*** Begin section ***
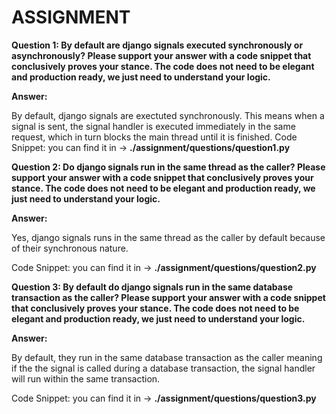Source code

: # ASSIGNMENT


**Question 1: By default are django signals executed synchronously or asynchronously? Please support your answer with a code snippet that conclusively proves your stance. The code does not need to be elegant and production ready, we just need to understand your logic.**

**Answer:** 

By default, django signals are exectuted synchronously. This means when a signal is sent, the signal handler is executed immediately in the same request, which in turn blocks the main thread until it is finished.
Code Snippet: you can find it in -> **./assignment/questions/question1.py**


**Question 2: Do django signals run in the same thread as the caller? Please support your answer with a code snippet that conclusively proves your stance. The code does not need to be elegant and production ready, we just need to understand your logic.**

**Answer:**

Yes, django signals runs in the same thread as the caller by default because of their synchronous nature.

Code Snippet: you can find it in -> **./assignment/questions/question2.py**


**Question 3: By default do django signals run in the same database transaction as the caller? Please support your answer with a code snippet that conclusively proves your stance. The code does not need to be elegant and production ready, we just need to understand your logic.**

**Answer:**

By default, they run in the same database transaction as the caller meaning if the the signal is called during a database transaction, the signal handler will run within the same transaction.

Code Snippet: you can find it in -> **./assignment/questions/question3.py**
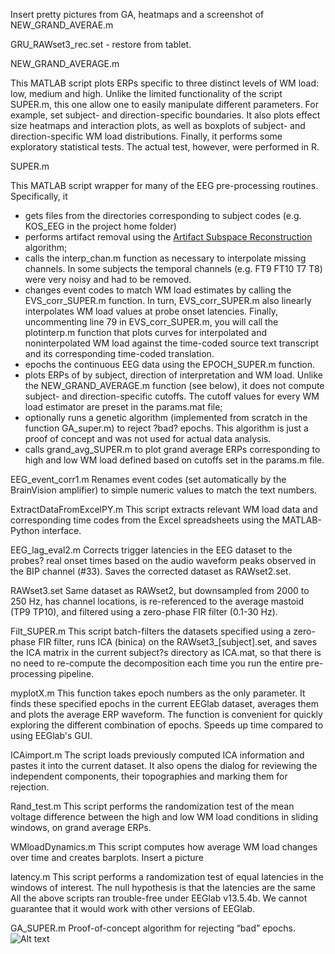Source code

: Insert pretty pictures from GA, heatmaps and a screenshot of NEW_GRAND_AVERAE.m

GRU_RAWset3_rec.set - restore from tablet.

NEW_GRAND_AVERAGE.m 

This MATLAB script plots ERPs specific to three distinct levels of WM load: low, medium and high. Unlike the limited functionality of the script SUPER.m, this one allow one to easily manipulate different parameters. For example, set subject- and direction-specific boundaries. It also plots effect size heatmaps and interaction plots, as well as boxplots of subject- and direction-specific WM load distributions. Finally, it performs some exploratory statistical tests. The actual test, however, were performed in R.

SUPER.m

This MATLAB script wrapper for many of the EEG pre-processing routines. Specifically, it
-	gets files from the directories corresponding to subject codes (e.g. KOS_EEG in the project home folder)
-	performs artifact removal using the [Artifact Subspace Reconstruction]( https://www.google.ru/url?sa=t&rct=j&q=&esrc=s&source=web&cd=2&cad=rja&uact=8&ved=0ahUKEwjcopyLpP3VAhUJJ5oKHSRzDFkQFggvMAE&url=https%3A%2F%2Fsccn.ucsd.edu%2Feeglab%2Fplugins%2FASR.pdf&usg=AFQjCNEWMNv8JmmqhpschRTKlwo2Lffasg) algorithm;
-	calls the interp_chan.m function as necessary to interpolate missing channels. In some subjects the temporal channels (e.g. FT9 FT10 T7 T8) were very noisy and had to be removed.
-	changes event codes to match WM load estimates by calling the EVS_corr_SUPER.m function. In turn, EVS_corr_SUPER.m also linearly interpolates WM load values at probe onset latencies. Finally, uncommenting line 79 in EVS_corr_SUPER.m, you will call the plotinterp.m function that plots curves for interpolated and noninterpolated WM load against the time-coded source text transcript and its corresponding time-coded translation.
-	epochs the continuous EEG data using the EPOCH_SUPER.m function.
-	plots ERPs of by subject, direction of interpretation and WM load. Unlike the NEW_GRAND_AVERAGE.m function (see below), it does not compute subject- and direction-specific cutoffs. The cutoff values for every WM load estimator are preset in the params.mat file;
-	optionally runs a genetic algorithm (implemented from scratch in the function GA_super.m) to reject ?bad? epochs. This algorithm is just a proof of concept and was not used for actual data analysis.
-	calls grand_avg_SUPER.m to plot grand average ERPs corresponding to high and low WM load defined based on cutoffs set in the params.m file.

EEG_event_corr1.m 
Renames event codes (set automatically by the BrainVision amplifier) to simple numeric values to match the text numbers.

ExtractDataFromExcelPY.m 
This script extracts relevant WM load data and corresponding time codes from the Excel spreadsheets using the MATLAB-Python interface.

EEG_lag_eval2.m 
Corrects trigger latencies in the EEG dataset to the probes? real onset times based on the audio waveform peaks observed in the BIP channel (#33). Saves the corrected dataset as RAWset2.set.

RAWset3.set 
Same dataset as RAWset2, but downsampled from 2000 to 250 Hz, has channel locations, is re-referenced to the average mastoid (TP9 TP10), and filtered using a zero-phase FIR filter (0.1-30 Hz).

Filt_SUPER.m
This script batch-filters the datasets specified using a zero-phase FIR filter, runs ICA (binica) on the RAWset3_[subject].set, and saves the ICA matrix in the current subject?s directory as ICA.mat, so that there is no need to re-compute the decomposition each time you run the entire pre-processing pipeline.

myplotX.m
This function takes epoch numbers as the only parameter. It finds these specified epochs in the current EEGlab dataset, averages them and plots the average ERP waveform. The function is convenient for quickly exploring the different combination of epochs. Speeds up time compared to using EEGlab's GUI.

ICAimport.m
The script loads previously computed ICA information and pastes it into the current dataset. It also opens the dialog for reviewing the independent components, their topographies and marking them for rejection.

Rand_test.m
This script performs the randomization test of the mean voltage difference between the high and low WM load conditions in sliding windows, on grand average ERPs.

WMloadDynamics.m
This script computes how average WM load changes over time and creates barplots. Insert a picture

latency.m
This script performs a randomization test of equal latencies in the windows of interest. The null hypothesis is that the latencies are the same
All the above scripts ran trouble-free under EEGlab v13.5.4b. We cannot guarantee that it would work with other versions of EEGlab.

GA_SUPER.m
Proof-of-concept algorithm for rejecting “bad” epochs. ![Alt text](https://cloud.mail.ru/public/3Lon/PVvjRVfY4)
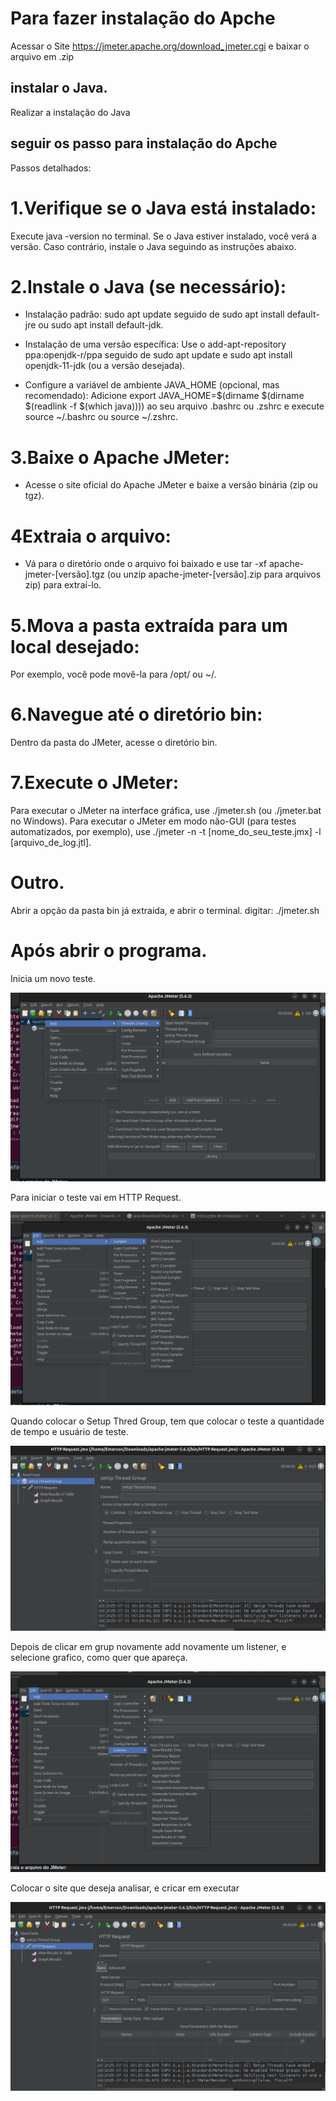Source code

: # Para fazer instalação do Apche

Acessar o Site https://jmeter.apache.org/download_jmeter.cgi e baixar o arquivo em .zip

## instalar o Java.

Realizar a instalação do Java

## seguir os passo para instalação do Apche

Passos detalhados:

# 1.Verifique se o Java está instalado:
Execute java -version no terminal. Se o Java estiver instalado, você verá a versão. Caso contrário, instale o Java seguindo as instruções abaixo. 

# 2.Instale o Java (se necessário):
- Instalação padrão: 
sudo apt update seguido de sudo apt install default-jre ou sudo apt install default-jdk. 

- Instalação de uma versão específica: 
Use o add-apt-repository ppa:openjdk-r/ppa seguido de sudo apt update e sudo apt install openjdk-11-jdk (ou a versão desejada). 

- Configure a variável de ambiente JAVA_HOME (opcional, mas recomendado): Adicione export JAVA_HOME=$(dirname $(dirname $(readlink -f $(which java)))) ao seu arquivo .bashrc ou .zshrc e execute source ~/.bashrc ou source ~/.zshrc. 

# 3.Baixe o Apache JMeter:
- Acesse o site oficial do Apache JMeter e baixe a versão binária (zip ou tgz). 

# 4Extraia o arquivo:
- Vá para o diretório onde o arquivo foi baixado e use tar -xf apache-jmeter-[versão].tgz (ou unzip apache-jmeter-[versão].zip para arquivos zip) para extraí-lo. 

# 5.Mova a pasta extraída para um local desejado:
Por exemplo, você pode movê-la para /opt/ ou ~/. 

# 6.Navegue até o diretório bin:
Dentro da pasta do JMeter, acesse o diretório bin.

# 7.Execute o JMeter:
Para executar o JMeter na interface gráfica, use ./jmeter.sh (ou ./jmeter.bat no Windows). 
Para executar o JMeter em modo não-GUI (para testes automatizados, por exemplo), use ./jmeter -n -t [nome_do_seu_teste.jmx] -l [arquivo_de_log.jtl]. 

# Outro.

Abrir a opção da pasta bin já extraida, e abrir o terminal.
digitar: ./jmeter.sh

# Após abrir o programa.

Inicia um novo teste.

![alt text](image.png)

Para iniciar o teste vai em HTTP Request.

![alt text](image-1.png)

Quando colocar o Setup Thred Group, tem que colocar o teste a quantidade de tempo e usuário de teste.

![alt text](image-4.png)

Depois de clicar em grup novamente add novamente um listener, e selecione grafico, como quer que apareça.

![alt text](image-2.png)

Colocar o site que deseja analisar, e cricar em executar

![alt text](image-3.png)

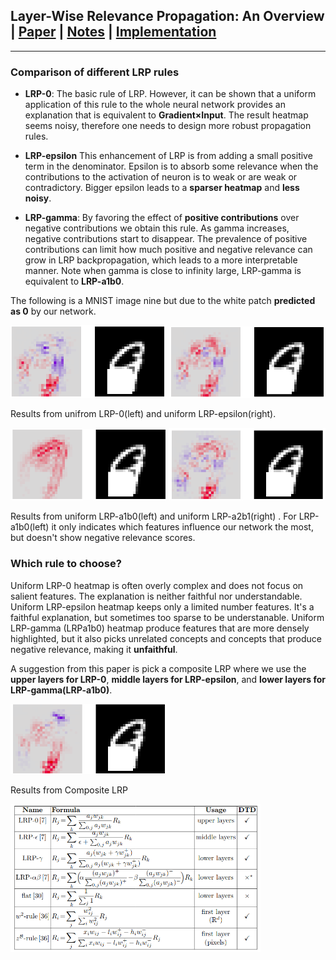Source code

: ## Layer-Wise Relevance Propagation: An Overview | [Paper](http://iphome.hhi.de/samek/pdf/MonXAI19.pdf) | [Notes](notes_lrp_overview.md) | [Implementation](../../implementation/8.1.LRP.ipynb)
***
### Comparison of different LRP rules
 - **LRP-0**: The basic rule of LRP. However, it can be shown that a uniform application of this rule to the whole neural network provides an explanation that is equivalent to **Gradient×Input**. The result heatmap seems noisy, therefore one needs to design more robust propagation rules.

 - **LRP-epsilon** This enhancement of LRP is from adding a small positive term in the denominator. Epsilon is to absorb some relevance when the contributions to the activation of neuron is to weak or are weak or contradictory. Bigger epsilon leads to a **sparser heatmap** and **less noisy**.
 
 - **LRP-gamma**: By favoring the effect of **positive contributions** over negative contributions we obtain this rule. As gamma increases, negative contributions start to disappear. The prevalence of positive contributions can limit how much positive and negative relevance can grow in LRP backpropagation, which leads to a more interpretable manner. Note when gamma is close to infinity large, LRP-gamma is equivalent to **LRP-a1b0**.

The following is a MNIST image nine but due to the white patch **predicted as 0** by our network.

<p float="left">
  <img src="../assets/lrp0_0.png" width="250" />
  <img src="../assets/lrpeps_0.png" width="250" />
</p>

Results from unifrom LRP-0(left) and uniform LRP-epsilon(right). 

<p float="left">
  <img src="../assets/lrpa1b0_0.png" width="250" />
  <img src="../assets/lrpa2b1_0.png" width="250" />
</p>

Results from uniform LRP-a1b0(left) and uniform LRP-a2b1(right) . For LRP-a1b0(left) it only indicates which features influence our network the most, but doesn't show negative relevance scores. 


### Which rule to choose?

Uniform LRP-0 heatmap is often overly complex and does not focus on salient features. The explanation is neither faithful nor understandable. Uniform LRP-epsilon heatmap keeps only a limited number features. It's a faithful explanation, but sometimes too sparse to be understanable. Uniform LRP-gamma (LRPa1b0) heatmap produce features that are more densely highlighted, but it also picks unrelated concepts and concepts that produce negative relevance, making it **unfaithful**.

A suggestion from this paper is pick a composite LRP where we use the **upper layers for LRP-0**, **middle layers for LRP-epsilon**, and **lower layers for LRP-gamma(LRP-a1b0)**.

<p float="left">
  <img src="../assets/lrpmix_0.png" width="250" />
</p>

Results from Composite LRP

<p float="left">
  <img src="../assets/lrp_rules.png" width="400" />
</p>

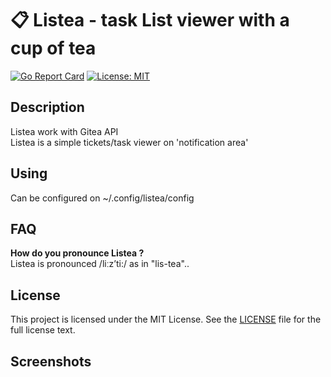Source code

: # 📋 Listea - task List viewer with a cup of tea

[![Go Report Card](https://goreportcard.com/badge/git.iglou.eu/Laboratory/listea)](https://goreportcard.com/report/git.iglou.eu/Laboratory/listea)
[![License: MIT](https://img.shields.io/badge/License-MIT-blue.svg)](https://opensource.org/licenses/MIT)

## Description
Listea work with Gitea API   
Listea is a simple tickets/task viewer on 'notification area'

## Using
Can be configured on ~/.config/listea/config

## FAQ
**How do you pronounce Listea ?**   
Listea is pronounced /liːz’ti:/ as in "lis-tea"..

## License
This project is licensed under the MIT License.
See the [LICENSE](https://git.iglou.eu/Laboratory/listea/src/branch/master/LICENSE) file
for the full license text.

## Screenshots
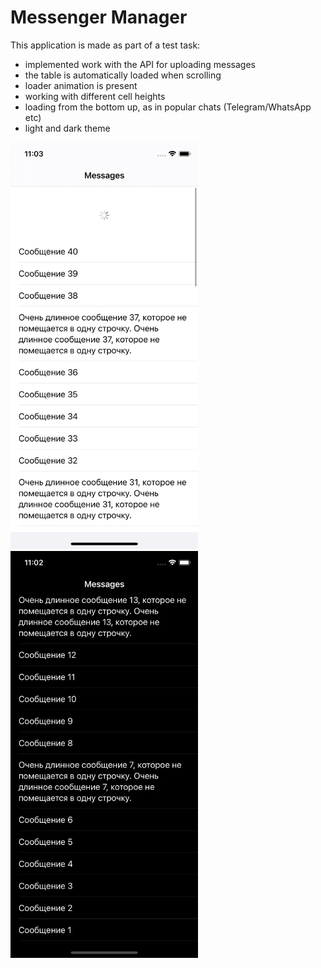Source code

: # Messenger Manager

This application is made as part of a test task:
- implemented work with the API for uploading messages
- the table is automatically loaded when scrolling
- loader animation is present
- working with different cell heights
- loading from the bottom up, as in popular chats (Telegram/WhatsApp etc)
- light and dark theme

<p>
  <img src="https://github.com/vladconq/messenger-manager/blob/master/message-manager-uikit/Pics/light.png" width="300">
  <span>&nbsp;&nbsp;&nbsp;&nbsp;&nbsp;&nbsp;&nbsp;&nbsp;&nbsp;</span>
  <img src="https://github.com/vladconq/messenger-manager/blob/master/message-manager-uikit/Pics/dark.png" width="300">
</p>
*** End section ***
EXERCISE INSTRUCTIONS: Please give again the lines above between the line holding "actual data analysis." and the line holding "EEG_lag_eval2.m", inclusive, exactly as they are and with nothing added.

REPLY TO THE TASK:
-	optionally runs a genetic algorithm (implemented from scratch in the function GA_super.m) to reject ?bad? epochs. This algorithm is just a proof of concept and was not used for actual data analysis.
-	calls grand_avg_SUPER.m to plot grand average ERPs corresponding to high and low WM load defined based on cutoffs set in the params.m file.

EEG_event_corr1.m 
Renames event codes (set automatically by the BrainVision amplifier) to simple numeric values to match the text numbers.

ExtractDataFromExcelPY.m 
This script extracts relevant WM load data and corresponding time codes from the Excel spreadsheets using the MATLAB-Python interface.

EEG_lag_eval2.m 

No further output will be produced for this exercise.